→ WHAT YOU ARE ASKED TO DO:
Of the lines below, write out exactly those from the line with "NOFor the first" through the line with "(pick up key of color 4)", both included, and skip the rest.

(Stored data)
────
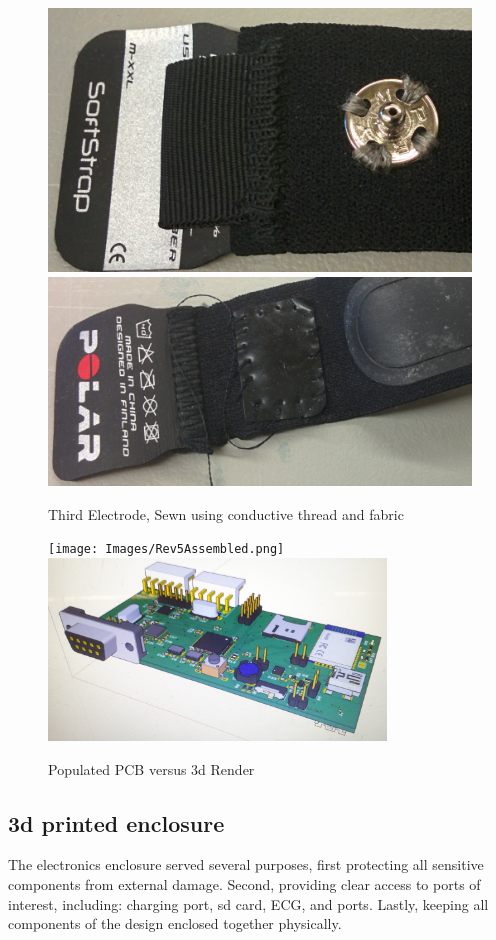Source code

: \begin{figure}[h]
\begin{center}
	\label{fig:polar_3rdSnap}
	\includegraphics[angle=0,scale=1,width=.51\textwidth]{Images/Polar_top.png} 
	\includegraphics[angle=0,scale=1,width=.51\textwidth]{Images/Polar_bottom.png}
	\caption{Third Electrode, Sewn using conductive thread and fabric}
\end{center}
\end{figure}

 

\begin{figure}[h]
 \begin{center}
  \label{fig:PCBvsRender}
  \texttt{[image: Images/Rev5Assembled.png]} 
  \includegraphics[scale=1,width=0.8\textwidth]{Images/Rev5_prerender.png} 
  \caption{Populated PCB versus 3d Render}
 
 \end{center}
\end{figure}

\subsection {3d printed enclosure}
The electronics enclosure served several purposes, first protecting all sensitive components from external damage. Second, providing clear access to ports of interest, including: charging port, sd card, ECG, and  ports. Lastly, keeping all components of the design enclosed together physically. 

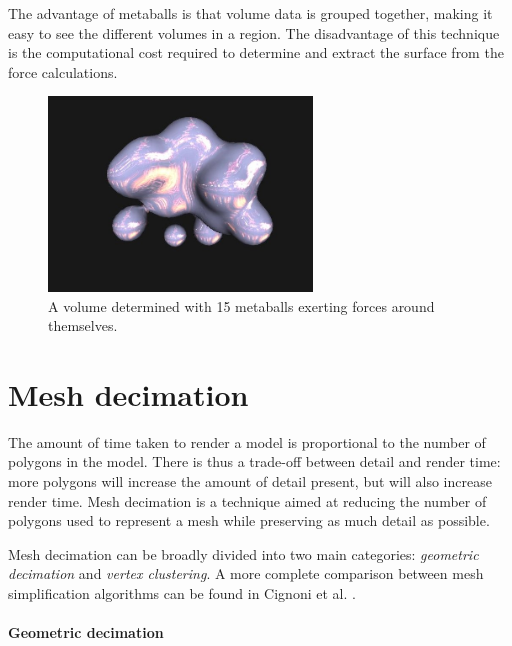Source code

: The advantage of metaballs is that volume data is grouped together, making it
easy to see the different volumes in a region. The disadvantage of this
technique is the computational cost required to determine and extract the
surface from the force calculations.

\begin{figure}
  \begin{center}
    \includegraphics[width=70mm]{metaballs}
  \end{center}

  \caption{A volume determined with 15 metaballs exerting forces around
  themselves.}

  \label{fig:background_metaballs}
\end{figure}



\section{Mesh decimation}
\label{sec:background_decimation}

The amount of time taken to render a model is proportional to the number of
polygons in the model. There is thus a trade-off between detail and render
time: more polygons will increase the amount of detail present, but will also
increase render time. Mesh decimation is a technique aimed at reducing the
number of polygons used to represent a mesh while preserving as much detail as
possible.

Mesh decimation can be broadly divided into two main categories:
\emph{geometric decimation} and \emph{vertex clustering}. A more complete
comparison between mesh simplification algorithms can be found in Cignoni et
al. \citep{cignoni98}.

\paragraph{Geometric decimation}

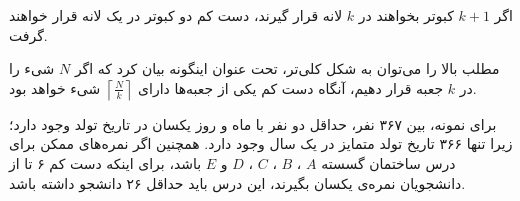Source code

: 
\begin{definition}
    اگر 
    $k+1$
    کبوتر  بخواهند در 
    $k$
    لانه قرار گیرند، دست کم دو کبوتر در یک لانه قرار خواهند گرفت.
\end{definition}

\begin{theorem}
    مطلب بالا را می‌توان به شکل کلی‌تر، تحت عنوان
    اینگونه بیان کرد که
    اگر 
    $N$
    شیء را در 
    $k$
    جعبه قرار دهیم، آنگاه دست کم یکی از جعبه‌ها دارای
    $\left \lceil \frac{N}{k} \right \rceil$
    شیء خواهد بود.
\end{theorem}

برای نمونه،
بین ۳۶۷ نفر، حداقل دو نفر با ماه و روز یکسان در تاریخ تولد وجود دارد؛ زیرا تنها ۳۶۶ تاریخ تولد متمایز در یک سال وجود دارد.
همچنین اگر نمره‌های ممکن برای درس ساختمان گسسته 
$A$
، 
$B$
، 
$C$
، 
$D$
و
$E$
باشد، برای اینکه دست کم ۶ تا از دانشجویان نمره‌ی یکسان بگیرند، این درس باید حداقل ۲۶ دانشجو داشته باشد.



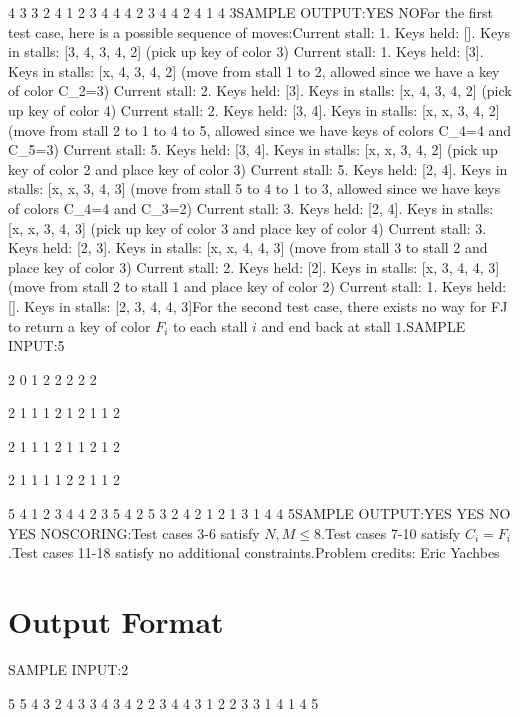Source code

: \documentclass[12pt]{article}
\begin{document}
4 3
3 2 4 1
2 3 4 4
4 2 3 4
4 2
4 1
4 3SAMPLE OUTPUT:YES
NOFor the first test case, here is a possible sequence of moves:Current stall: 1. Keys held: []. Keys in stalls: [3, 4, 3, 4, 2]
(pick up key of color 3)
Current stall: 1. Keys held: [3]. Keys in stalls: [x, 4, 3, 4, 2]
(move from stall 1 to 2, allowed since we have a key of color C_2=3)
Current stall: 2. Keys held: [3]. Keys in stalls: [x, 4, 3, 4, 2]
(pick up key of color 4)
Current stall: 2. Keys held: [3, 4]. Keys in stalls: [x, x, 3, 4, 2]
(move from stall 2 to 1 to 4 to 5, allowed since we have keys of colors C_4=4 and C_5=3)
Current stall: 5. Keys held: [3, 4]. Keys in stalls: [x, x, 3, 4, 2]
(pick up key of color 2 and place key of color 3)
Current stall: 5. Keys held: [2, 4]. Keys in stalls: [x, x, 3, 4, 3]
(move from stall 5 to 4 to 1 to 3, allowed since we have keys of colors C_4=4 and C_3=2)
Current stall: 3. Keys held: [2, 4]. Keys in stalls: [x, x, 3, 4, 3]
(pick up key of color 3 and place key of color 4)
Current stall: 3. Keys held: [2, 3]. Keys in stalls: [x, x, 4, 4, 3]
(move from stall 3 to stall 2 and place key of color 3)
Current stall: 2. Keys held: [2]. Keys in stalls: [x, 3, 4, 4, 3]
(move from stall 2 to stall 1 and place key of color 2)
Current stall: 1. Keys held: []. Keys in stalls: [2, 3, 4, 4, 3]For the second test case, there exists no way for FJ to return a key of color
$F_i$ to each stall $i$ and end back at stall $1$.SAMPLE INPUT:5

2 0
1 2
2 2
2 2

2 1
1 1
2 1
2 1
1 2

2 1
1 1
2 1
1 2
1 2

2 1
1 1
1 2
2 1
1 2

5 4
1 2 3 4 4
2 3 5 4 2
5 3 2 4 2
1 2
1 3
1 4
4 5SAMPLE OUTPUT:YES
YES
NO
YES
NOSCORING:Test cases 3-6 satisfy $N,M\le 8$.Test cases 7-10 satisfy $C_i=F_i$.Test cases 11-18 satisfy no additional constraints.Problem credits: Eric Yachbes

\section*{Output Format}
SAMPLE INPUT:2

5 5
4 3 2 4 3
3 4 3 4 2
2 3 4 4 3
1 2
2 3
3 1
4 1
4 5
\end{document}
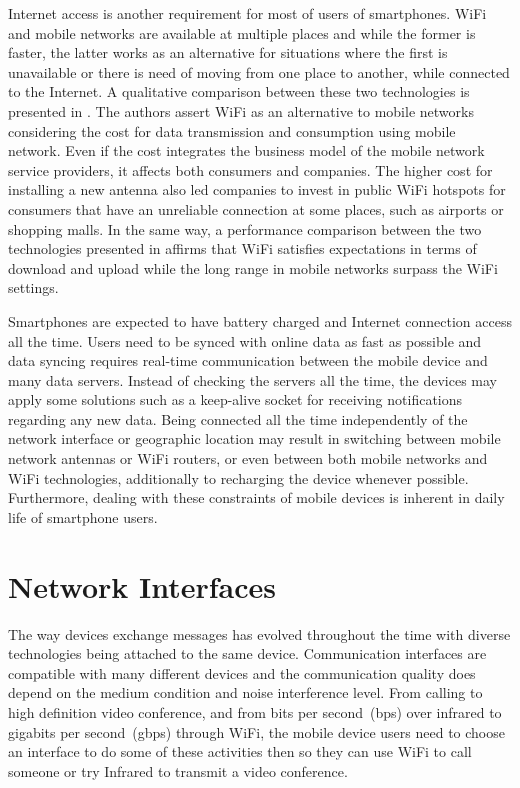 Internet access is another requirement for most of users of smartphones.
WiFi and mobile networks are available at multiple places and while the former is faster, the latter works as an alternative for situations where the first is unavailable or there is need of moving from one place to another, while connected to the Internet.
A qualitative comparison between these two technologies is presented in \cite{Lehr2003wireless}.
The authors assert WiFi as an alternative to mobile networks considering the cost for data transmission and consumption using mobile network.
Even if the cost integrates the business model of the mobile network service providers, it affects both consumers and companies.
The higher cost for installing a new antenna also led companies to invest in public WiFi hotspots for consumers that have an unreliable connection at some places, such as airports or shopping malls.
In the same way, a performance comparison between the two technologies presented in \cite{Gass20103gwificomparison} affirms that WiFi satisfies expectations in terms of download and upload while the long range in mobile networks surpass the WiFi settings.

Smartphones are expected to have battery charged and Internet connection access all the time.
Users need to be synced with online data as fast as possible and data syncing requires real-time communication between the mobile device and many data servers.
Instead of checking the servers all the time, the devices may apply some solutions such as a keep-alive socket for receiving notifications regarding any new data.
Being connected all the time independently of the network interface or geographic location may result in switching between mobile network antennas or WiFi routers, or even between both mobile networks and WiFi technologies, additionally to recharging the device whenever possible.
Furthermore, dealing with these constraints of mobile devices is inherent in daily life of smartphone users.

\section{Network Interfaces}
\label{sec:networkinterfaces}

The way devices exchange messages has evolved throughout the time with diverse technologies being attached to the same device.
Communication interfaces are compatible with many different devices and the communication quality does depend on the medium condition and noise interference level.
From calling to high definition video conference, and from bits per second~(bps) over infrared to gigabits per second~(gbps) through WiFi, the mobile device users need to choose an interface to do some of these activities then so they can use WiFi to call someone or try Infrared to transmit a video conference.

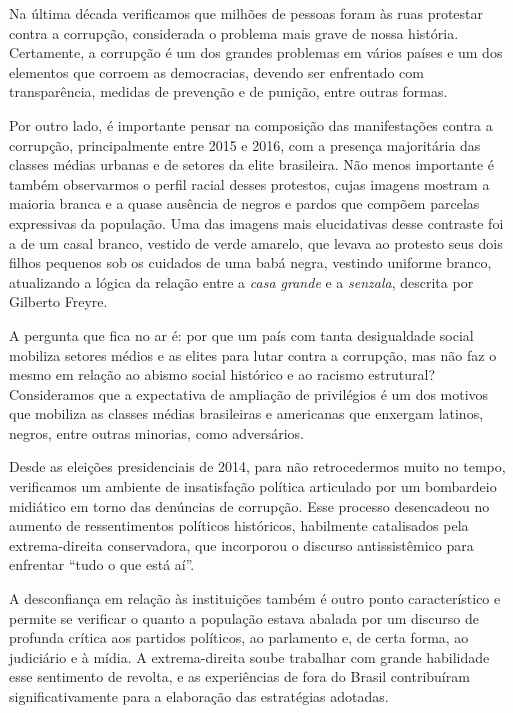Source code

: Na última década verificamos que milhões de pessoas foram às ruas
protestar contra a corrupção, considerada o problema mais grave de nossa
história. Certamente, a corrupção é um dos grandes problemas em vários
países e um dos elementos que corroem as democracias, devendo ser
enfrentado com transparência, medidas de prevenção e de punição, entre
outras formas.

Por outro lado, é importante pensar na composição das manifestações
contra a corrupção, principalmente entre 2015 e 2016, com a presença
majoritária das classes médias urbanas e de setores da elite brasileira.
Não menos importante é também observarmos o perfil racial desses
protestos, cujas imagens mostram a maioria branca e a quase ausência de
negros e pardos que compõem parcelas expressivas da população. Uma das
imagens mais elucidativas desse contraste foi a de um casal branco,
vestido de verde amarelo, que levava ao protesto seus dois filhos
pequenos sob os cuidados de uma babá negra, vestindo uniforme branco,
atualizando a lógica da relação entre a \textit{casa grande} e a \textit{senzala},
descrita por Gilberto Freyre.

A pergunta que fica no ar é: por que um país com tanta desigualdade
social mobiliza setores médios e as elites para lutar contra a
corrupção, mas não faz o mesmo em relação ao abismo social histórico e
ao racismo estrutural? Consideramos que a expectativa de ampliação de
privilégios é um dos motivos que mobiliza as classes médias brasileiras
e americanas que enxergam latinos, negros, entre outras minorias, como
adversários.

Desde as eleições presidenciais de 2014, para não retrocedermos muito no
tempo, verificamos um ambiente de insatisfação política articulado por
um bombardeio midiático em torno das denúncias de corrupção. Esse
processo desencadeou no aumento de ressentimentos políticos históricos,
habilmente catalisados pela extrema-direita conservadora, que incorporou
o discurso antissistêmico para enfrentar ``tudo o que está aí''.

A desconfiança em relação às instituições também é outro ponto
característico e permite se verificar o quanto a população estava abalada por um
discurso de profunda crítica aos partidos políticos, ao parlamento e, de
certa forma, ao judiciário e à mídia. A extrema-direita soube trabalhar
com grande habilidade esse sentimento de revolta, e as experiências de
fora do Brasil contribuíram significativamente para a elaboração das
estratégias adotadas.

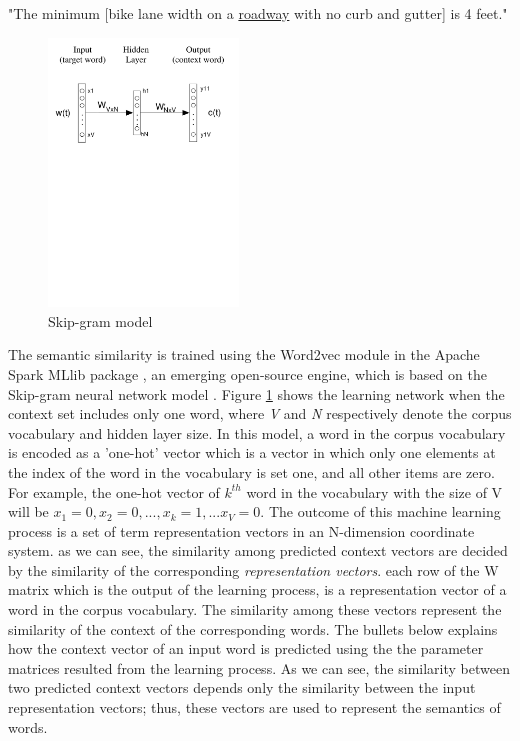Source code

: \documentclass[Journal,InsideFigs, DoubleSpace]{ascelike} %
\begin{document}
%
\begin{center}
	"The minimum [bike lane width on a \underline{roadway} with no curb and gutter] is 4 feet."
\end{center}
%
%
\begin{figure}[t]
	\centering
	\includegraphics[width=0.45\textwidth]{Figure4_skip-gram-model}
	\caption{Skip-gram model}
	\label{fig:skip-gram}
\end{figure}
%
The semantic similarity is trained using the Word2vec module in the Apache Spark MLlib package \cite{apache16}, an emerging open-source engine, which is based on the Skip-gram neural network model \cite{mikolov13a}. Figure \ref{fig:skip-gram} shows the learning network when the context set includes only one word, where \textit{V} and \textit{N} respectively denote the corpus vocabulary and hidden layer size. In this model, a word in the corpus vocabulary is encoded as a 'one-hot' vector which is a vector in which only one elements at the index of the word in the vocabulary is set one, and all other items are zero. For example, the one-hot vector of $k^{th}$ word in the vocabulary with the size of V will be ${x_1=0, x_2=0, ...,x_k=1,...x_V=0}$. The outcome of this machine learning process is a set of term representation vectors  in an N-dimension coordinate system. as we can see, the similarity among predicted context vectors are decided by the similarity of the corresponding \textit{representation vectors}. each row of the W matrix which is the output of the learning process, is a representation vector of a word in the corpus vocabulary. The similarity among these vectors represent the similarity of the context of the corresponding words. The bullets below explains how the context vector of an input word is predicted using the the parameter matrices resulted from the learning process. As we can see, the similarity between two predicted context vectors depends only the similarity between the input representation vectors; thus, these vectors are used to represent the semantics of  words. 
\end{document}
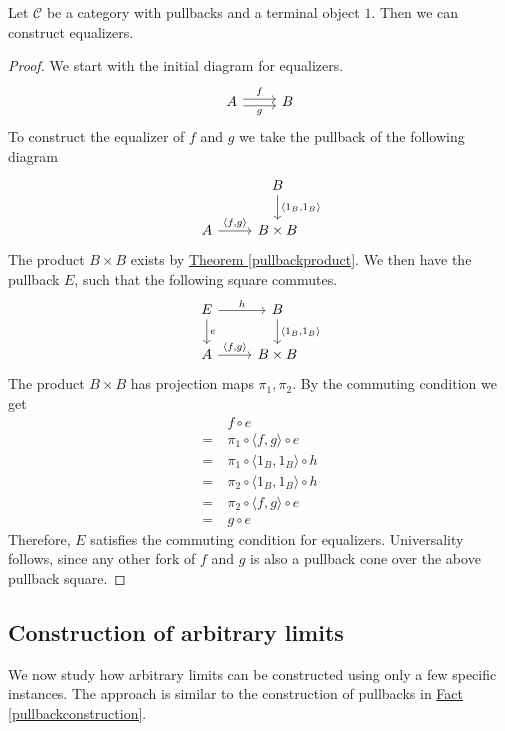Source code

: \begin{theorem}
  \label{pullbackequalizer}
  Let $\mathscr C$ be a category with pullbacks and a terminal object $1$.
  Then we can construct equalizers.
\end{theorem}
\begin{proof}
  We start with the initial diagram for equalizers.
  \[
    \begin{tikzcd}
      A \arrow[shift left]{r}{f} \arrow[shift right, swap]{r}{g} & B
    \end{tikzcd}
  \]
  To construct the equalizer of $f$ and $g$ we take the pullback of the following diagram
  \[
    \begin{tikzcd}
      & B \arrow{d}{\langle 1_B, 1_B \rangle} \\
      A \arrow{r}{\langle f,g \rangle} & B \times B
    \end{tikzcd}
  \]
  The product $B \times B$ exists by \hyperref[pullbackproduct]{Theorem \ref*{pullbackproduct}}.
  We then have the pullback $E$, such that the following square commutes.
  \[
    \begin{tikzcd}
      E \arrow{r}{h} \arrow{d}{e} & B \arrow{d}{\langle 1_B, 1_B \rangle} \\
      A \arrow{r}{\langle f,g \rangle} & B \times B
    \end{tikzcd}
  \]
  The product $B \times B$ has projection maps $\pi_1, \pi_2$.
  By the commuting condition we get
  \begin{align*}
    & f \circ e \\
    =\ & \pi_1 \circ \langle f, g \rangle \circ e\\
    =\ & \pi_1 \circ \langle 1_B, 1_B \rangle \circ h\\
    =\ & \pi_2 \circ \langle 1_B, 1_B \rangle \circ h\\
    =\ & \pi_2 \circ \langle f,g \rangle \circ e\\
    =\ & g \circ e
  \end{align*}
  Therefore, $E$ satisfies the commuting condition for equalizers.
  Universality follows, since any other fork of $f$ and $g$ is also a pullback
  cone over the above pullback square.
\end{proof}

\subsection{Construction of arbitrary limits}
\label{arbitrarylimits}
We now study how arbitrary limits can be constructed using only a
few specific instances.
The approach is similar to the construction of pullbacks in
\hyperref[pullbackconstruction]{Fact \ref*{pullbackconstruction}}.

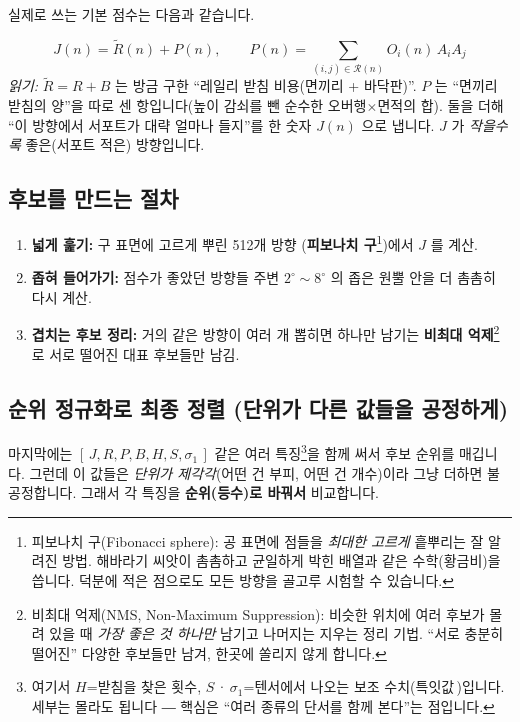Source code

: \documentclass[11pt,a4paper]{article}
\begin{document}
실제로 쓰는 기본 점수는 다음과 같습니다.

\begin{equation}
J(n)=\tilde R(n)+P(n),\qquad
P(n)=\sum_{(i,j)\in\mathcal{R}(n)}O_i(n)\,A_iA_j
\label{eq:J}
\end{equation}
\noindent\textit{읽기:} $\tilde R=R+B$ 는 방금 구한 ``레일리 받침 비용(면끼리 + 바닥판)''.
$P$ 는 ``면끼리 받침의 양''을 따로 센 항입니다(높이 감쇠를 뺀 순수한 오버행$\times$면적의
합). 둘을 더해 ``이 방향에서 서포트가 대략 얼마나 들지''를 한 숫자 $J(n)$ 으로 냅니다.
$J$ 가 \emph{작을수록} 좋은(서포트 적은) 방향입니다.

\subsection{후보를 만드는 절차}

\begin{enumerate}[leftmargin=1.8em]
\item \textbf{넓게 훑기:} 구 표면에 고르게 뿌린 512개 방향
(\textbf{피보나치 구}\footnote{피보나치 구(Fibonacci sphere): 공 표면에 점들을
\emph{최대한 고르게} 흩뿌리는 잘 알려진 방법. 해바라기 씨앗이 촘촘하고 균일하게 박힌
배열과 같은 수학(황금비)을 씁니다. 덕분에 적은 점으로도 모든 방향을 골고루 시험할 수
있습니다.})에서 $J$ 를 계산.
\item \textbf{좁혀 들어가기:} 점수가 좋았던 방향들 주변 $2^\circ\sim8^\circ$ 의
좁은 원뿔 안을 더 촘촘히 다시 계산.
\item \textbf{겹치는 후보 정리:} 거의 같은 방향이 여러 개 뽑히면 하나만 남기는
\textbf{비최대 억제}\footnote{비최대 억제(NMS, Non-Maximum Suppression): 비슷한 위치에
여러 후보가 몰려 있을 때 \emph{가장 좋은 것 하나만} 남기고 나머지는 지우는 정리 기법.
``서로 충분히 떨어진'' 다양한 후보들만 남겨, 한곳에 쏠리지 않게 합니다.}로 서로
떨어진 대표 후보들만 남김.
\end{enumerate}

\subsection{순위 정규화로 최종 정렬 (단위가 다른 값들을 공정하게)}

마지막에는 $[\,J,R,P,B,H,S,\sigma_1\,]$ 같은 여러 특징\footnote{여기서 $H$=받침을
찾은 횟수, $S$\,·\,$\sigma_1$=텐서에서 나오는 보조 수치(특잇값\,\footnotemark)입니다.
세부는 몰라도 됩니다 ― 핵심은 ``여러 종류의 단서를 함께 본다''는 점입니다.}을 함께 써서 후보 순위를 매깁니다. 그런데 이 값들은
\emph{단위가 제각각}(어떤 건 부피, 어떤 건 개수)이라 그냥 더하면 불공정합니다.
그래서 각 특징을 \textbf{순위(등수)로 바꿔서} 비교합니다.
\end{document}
────
→ COMPLETED TASK:
NOFor the first test case, here is a possible sequence of moves:Current stall: 1. Keys held: []. Keys in stalls: [3, 4, 3, 4, 2]
(pick up key of color 3)
Current stall: 1. Keys held: [3]. Keys in stalls: [x, 4, 3, 4, 2]
(move from stall 1 to 2, allowed since we have a key of color C_2=3)
Current stall: 2. Keys held: [3]. Keys in stalls: [x, 4, 3, 4, 2]
(pick up key of color 4)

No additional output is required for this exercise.